[Task to complete] The job is to find each line of the records below that includes the word "stop" and copy it.
(Records for processing begins)
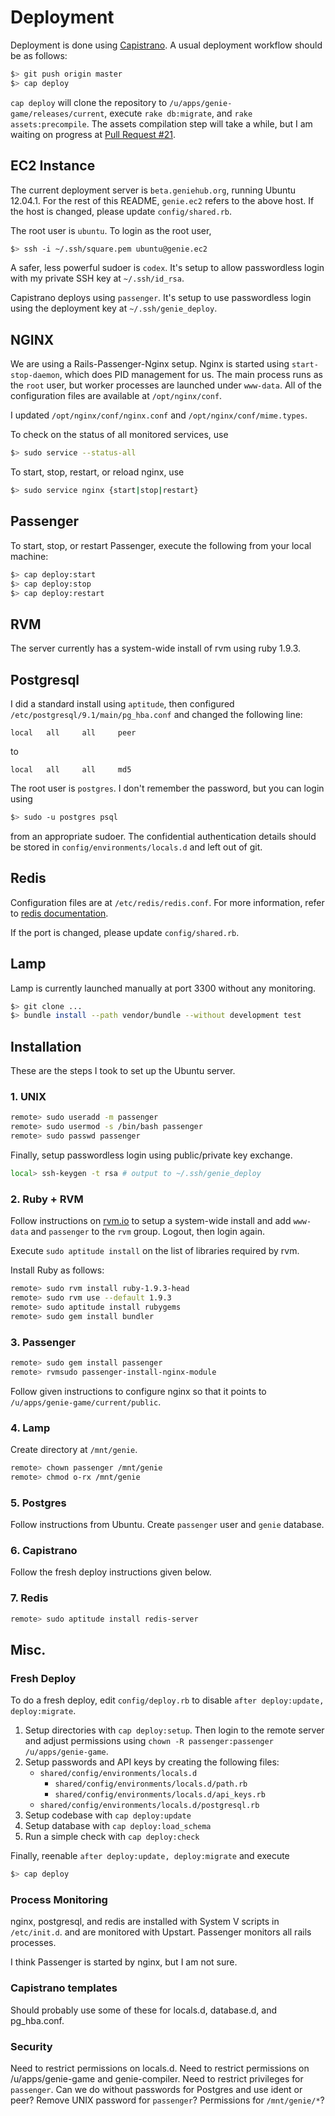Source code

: # Deployment

Deployment is done using [Capistrano][capistrano-guide]. A usual deployment workflow should be as follows:

```sh
$> git push origin master
$> cap deploy
```

`cap deploy` will clone the repository to `/u/apps/genie-game/releases/current`, execute `rake db:migrate`, and `rake assets:precompile`. The assets compilation step will take a while, but I am waiting on progress at [Pull Request #21][pull-21].

## EC2 Instance
The current deployment server is `beta.geniehub.org`, running Ubuntu 12.04.1.
For the rest of this README, `genie.ec2` refers to the above host. If the host
is changed, please update `config/shared.rb`.

The root user is `ubuntu`. To login as the root user,

```sh
$> ssh -i ~/.ssh/square.pem ubuntu@genie.ec2
```

A safer, less powerful sudoer is `codex`. It's setup to allow passwordless login with my private  SSH key at `~/.ssh/id_rsa`.

Capistrano deploys using `passenger`. It's setup to use passwordless login using the deployment key at `~/.ssh/genie_deploy`.

## NGINX
We are using a Rails-Passenger-Nginx setup. Nginx is started using `start-stop-daemon`, which does PID management for us. The main process runs as the `root` user, but worker processes are launched under `www-data`. All of the configuration files are available at `/opt/nginx/conf`.

I updated `/opt/nginx/conf/nginx.conf` and `/opt/nginx/conf/mime.types`.

To check on the status of all monitored services, use

```sh
$> sudo service --status-all
```

To start, stop, restart, or reload nginx, use

```sh
$> sudo service nginx {start|stop|restart}
```

## Passenger
To start, stop, or restart Passenger, execute the following from your local machine:

```sh
$> cap deploy:start
$> cap deploy:stop
$> cap deploy:restart
```

## RVM
The server currently has a system-wide install of rvm using ruby 1.9.3.

## Postgresql
I did a standard install using `aptitude`, then configured `/etc/postgresql/9.1/main/pg_hba.conf` and changed the following line:

	local	all		all		peer

to

	local	all		all 	md5

The root user is `postgres`. I don't remember the password, but you can login using

```sh
$> sudo -u postgres psql
```

from an appropriate sudoer. The confidential authentication details should be
stored in `config/environments/locals.d` and left out of git.

## Redis
Configuration files are at `/etc/redis/redis.conf`. For more information, refer
to [redis documentation](http://redis.io/topics/config).

If the port is changed, please update `config/shared.rb`.

## Lamp
Lamp is currently launched manually at port 3300 without any monitoring.

```sh
$> git clone ...
$> bundle install --path vendor/bundle --without development test
```

## Installation
These are the steps I took to set up the Ubuntu server.

### 1. UNIX

```sh
remote> sudo useradd -m passenger
remote> sudo usermod -s /bin/bash passenger
remote> sudo passwd passenger
```

Finally, setup passwordless login using public/private key exchange.

```sh
local> ssh-keygen -t rsa # output to ~/.ssh/genie_deploy
```

### 2. Ruby + RVM
Follow instructions on [rvm.io](http://rvm.io/) to setup a system-wide install and add `www-data` and `passenger` to the `rvm` group. Logout, then login again.

Execute `sudo aptitude install` on the list of libraries required by rvm.

Install Ruby as follows:

```sh
remote> sudo rvm install ruby-1.9.3-head
remote> sudo rvm use --default 1.9.3
remote> sudo aptitude install rubygems
remote> sudo gem install bundler
```

### 3. Passenger

```sh
remote> sudo gem install passenger
remote> rvmsudo passenger-install-nginx-module
```

Follow given instructions to configure nginx so that it points to `/u/apps/genie-game/current/public`.

### 4. Lamp

Create directory at `/mnt/genie`.

```sh
remote> chown passenger /mnt/genie
remote> chmod o-rx /mnt/genie
```

### 5. Postgres

Follow instructions from Ubuntu. Create `passenger` user and `genie` database.

### 6. Capistrano

Follow the fresh deploy instructions given below.

### 7. Redis

```sh
remote> sudo aptitude install redis-server
```

## Misc.

### Fresh Deploy
To do a fresh deploy, edit `config/deploy.rb` to disable `after deploy:update, deploy:migrate`.

1. Setup directories with `cap deploy:setup`. Then login to the remote server and adjust permissions using `chown -R passenger:passenger /u/apps/genie-game`.
2. Setup passwords and API keys by creating the following files:
	- `shared/config/environments/locals.d`
		- `shared/config/environments/locals.d/path.rb`
		- `shared/config/environments/locals.d/api_keys.rb`
    - `shared/config/environments/locals.d/postgresql.rb`
3. Setup codebase with `cap deploy:update`
4. Setup database with `cap deploy:load_schema`
5. Run a simple check with `cap deploy:check`

Finally, reenable `after deploy:update, deploy:migrate` and execute

```sh
$> cap deploy
```

### Process Monitoring
nginx, postgresql, and redis are installed with System V scripts in `/etc/init.d`.
and are monitored with Upstart. Passenger monitors all rails processes.

I think Passenger is started by nginx, but I am not sure.

### Capistrano templates
Should probably use some of these for locals.d, database.d, and pg_hba.conf.

### Security
Need to restrict permissions on locals.d. Need to restrict permissions on
/u/apps/genie-game and genie-compiler. Need to restrict privileges for `passenger`. Can we do without passwords for Postgres and use ident or peer? Remove UNIX password for `passenger`? Permissions for `/mnt/genie/*`?

  [capistrano-guide]: https://github.com/capistrano/capistrano/wiki/2.x-from-the-beginning
  [pull-21]: https://github.com/rails/sprockets-rails/pull/21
(Records for processing ends)
[Written response]
We are using a Rails-Passenger-Nginx setup. Nginx is started using `start-stop-daemon`, which does PID management for us. The main process runs as the `root` user, but worker processes are launched under `www-data`. All of the configuration files are available at `/opt/nginx/conf`.
To start, stop, restart, or reload nginx, use
$> sudo service nginx {start|stop|restart}
To start, stop, or restart Passenger, execute the following from your local machine:
$> cap deploy:stop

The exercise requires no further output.